Le choix du président Kurt rencontre aujourd'hui Obadiah

Le Premier ministre du Kosovo, Albin Kurti, a rencontré dimanche dernier le chef du principal parti d'opposition du pays, Bedri Hamza du Parti démocratique du Kosovo (PDK), dans ce qui semble être le début de ses efforts pour parvenir à un accord pour élire le nouveau président du pays, afin d'éviter un parti [...]
Le Kosovo doit avoir un nouveau président avant le 4 mars, selon les lois, car l'actuel président Vjosa Osmani est hors mandat au début d'avril.
Osman cherche également un deuxième mandat de cinq ans, mais il ne semble pas avoir le soutien nécessaire à la réélection.
Jusqu'à présent, aucun autre candidat à la présidence n'a été présenté ou mentionné.
Kurti « %s », dont le parti a 57 sièges à l'Assemblée, a dit qu'elle a parlé à Hamza, entre autres, sur la question de l'élection du président, et qu'elle rencontrera aujourd'hui le président de la Ligue démocratique du Kosovo Lumir Abdixhiku.
Le “a convenu que la coopération est nécessaire, car au moins 2/3 des députés du Parlement pour un vote réussi” sont nécessaires, a déclaré Kurti après avoir rencontré Hamza.
Il a ajouté que Hamza « %s » dont le parti compte 22 sièges, a exprimé sa préparation “à la coordination parlementaire sur les questions de “État et d'intérêt national”.
Eugen Cakoli de l'Institut Démocratique du Kosovo a critiqué la rencontre entre Kurti et Hamza dans le cabinet du Premier ministre, disant que “est un peu étrange que des réunions sur ce sujet se tiennent dans son bureau, comme si c'était le processus du gouvernement”.
Les discussions sur le cas du président devraient avoir lieu entre les dirigeants du parti parlementaire, car il s'agit du processus parlementaire et nécessite un accord politique entre les forces parlementaires”, écrit Cakoli sur Facebook.
Le président Osmani a été critiqué par les partis d'opposition pour être proche du parti de Kurti.
Ils ont dit qu'il “ne représente pas l'image unificatrice”, mais n'a pas expliqué pourquoi.
Donika Emini, du Groupe consultatif pour la politique des Balkans en Europe, a dit plus tôt à Free Europe Radio que les partis d'opposition les voyaient dans une position très défavorable, car malgré le quorum requis pour l'élection du président, le parti de Kurt a une majorité considérable.
Cependant, a-t-elle ajouté, le processus se développera relativement calme, “parce que personne ne veut de nouvelles élections, ni Vetevendosje ni les partis d'opposition”.
Osman a été élu président pour la première fois en 2021, bénéficiant du soutien de Vetevendosje de Kurt, mais jusqu'à présent, ni Kurti ni ses responsables du parti n'ont exprimé leur soutien public pour un second mandat.
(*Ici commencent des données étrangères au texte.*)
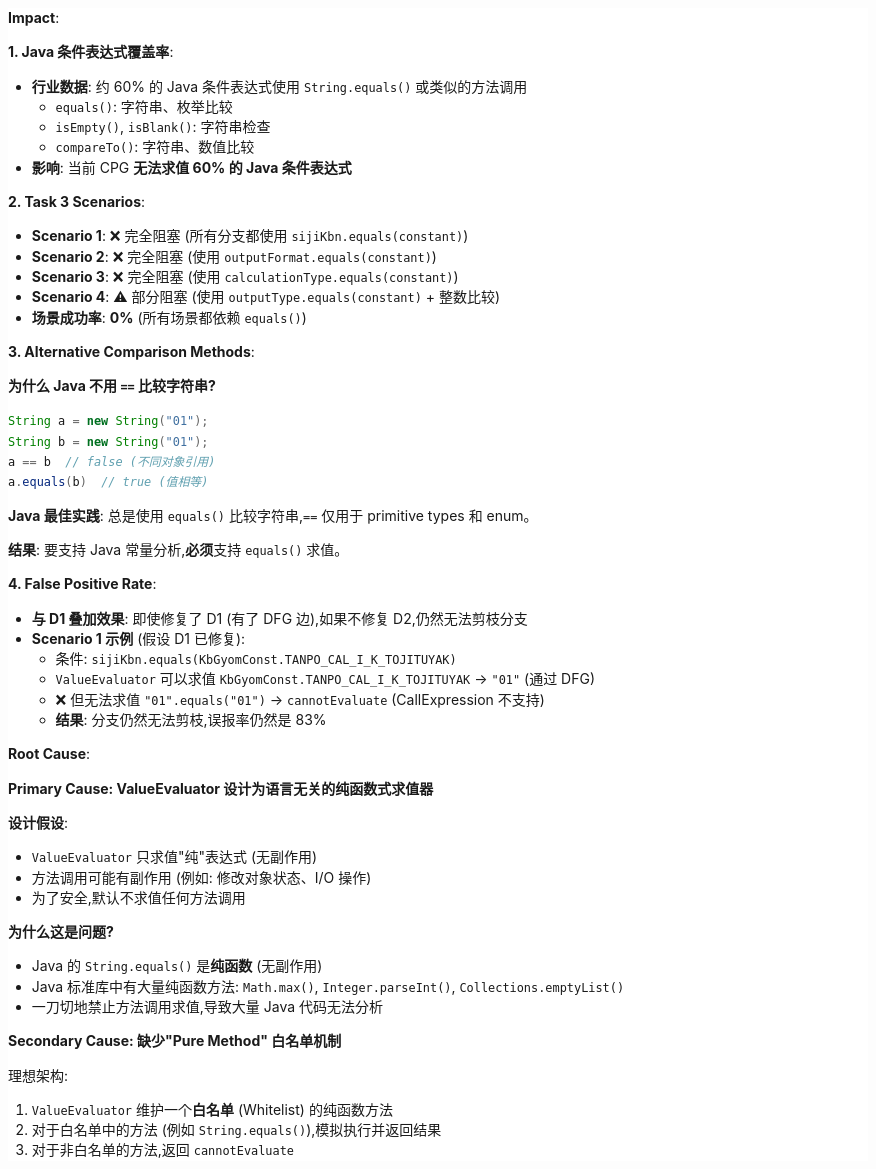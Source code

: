**Impact**:

**1. Java 条件表达式覆盖率**:
- **行业数据**: 约 60% 的 Java 条件表达式使用 `String.equals()` 或类似的方法调用
  - `equals()`: 字符串、枚举比较
  - `isEmpty()`, `isBlank()`: 字符串检查
  - `compareTo()`: 字符串、数值比较
- **影响**: 当前 CPG **无法求值 60% 的 Java 条件表达式**

**2. Task 3 Scenarios**:
- **Scenario 1**: ❌ 完全阻塞 (所有分支都使用 `sijiKbn.equals(constant)`)
- **Scenario 2**: ❌ 完全阻塞 (使用 `outputFormat.equals(constant)`)
- **Scenario 3**: ❌ 完全阻塞 (使用 `calculationType.equals(constant)`)
- **Scenario 4**: ⚠️ 部分阻塞 (使用 `outputType.equals(constant)` + 整数比较)
- **场景成功率**: **0%** (所有场景都依赖 `equals()`)

**3. Alternative Comparison Methods**:

**为什么 Java 不用 `==` 比较字符串?**
```java
String a = new String("01");
String b = new String("01");
a == b  // false (不同对象引用)
a.equals(b)  // true (值相等)
```

**Java 最佳实践**: 总是使用 `equals()` 比较字符串,`==` 仅用于 primitive types 和 enum。

**结果**: 要支持 Java 常量分析,**必须**支持 `equals()` 求值。

**4. False Positive Rate**:
- **与 D1 叠加效果**: 即使修复了 D1 (有了 DFG 边),如果不修复 D2,仍然无法剪枝分支
- **Scenario 1 示例** (假设 D1 已修复):
  - 条件: `sijiKbn.equals(KbGyomConst.TANPO_CAL_I_K_TOJITUYAK)`
  - `ValueEvaluator` 可以求值 `KbGyomConst.TANPO_CAL_I_K_TOJITUYAK` → `"01"` (通过 DFG)
  - ❌ 但无法求值 `"01".equals("01")` → `cannotEvaluate` (CallExpression 不支持)
  - **结果**: 分支仍然无法剪枝,误报率仍然是 83%

**Root Cause**:

**Primary Cause: ValueEvaluator 设计为语言无关的纯函数式求值器**

**设计假设**:
- `ValueEvaluator` 只求值"纯"表达式 (无副作用)
- 方法调用可能有副作用 (例如: 修改对象状态、I/O 操作)
- 为了安全,默认不求值任何方法调用

**为什么这是问题?**
- Java 的 `String.equals()` 是**纯函数** (无副作用)
- Java 标准库中有大量纯函数方法: `Math.max()`, `Integer.parseInt()`, `Collections.emptyList()`
- 一刀切地禁止方法调用求值,导致大量 Java 代码无法分析

**Secondary Cause: 缺少"Pure Method" 白名单机制**

理想架构:
1. `ValueEvaluator` 维护一个**白名单** (Whitelist) 的纯函数方法
2. 对于白名单中的方法 (例如 `String.equals()`),模拟执行并返回结果
3. 对于非白名单的方法,返回 `cannotEvaluate`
Il a insisté sur un deuxième mandat pour continuer à bien “ ” qu'il disait qu'il avait commencé.
Pour être candidat à la présidence du pays, un candidat doit fournir au moins 30 signatures de députés, tandis que les deux tiers des voix sont nécessaires à l'Assemblée de 120 sièges pour gagner ce poste.
Le quorum est atteint par 80 députés. Si, lors des deux premiers tours de scrutin, un candidat n'obtient pas 80 voix, le troisième vote suffira pour avoir 61 Sosh.
Bien que le rôle du président du Kosovo soit cérémoniel, son absence en temps opportun coûte à l'État.
Ne pas élire le président du pays avant le 4 mars mettrait le pays dans une nouvelle crise, ce qui provoquerait des élections parlementaires anticipées pour la deuxième fois en quelques mois.
Le Kosovo a été confronté à une crise politique et institutionnelle tout au long de 2025, ce qui lui a coûté en raison du manque de fonds internationaux et des retards dans l'adoption du budget pour le nouvel exercice budgétaire.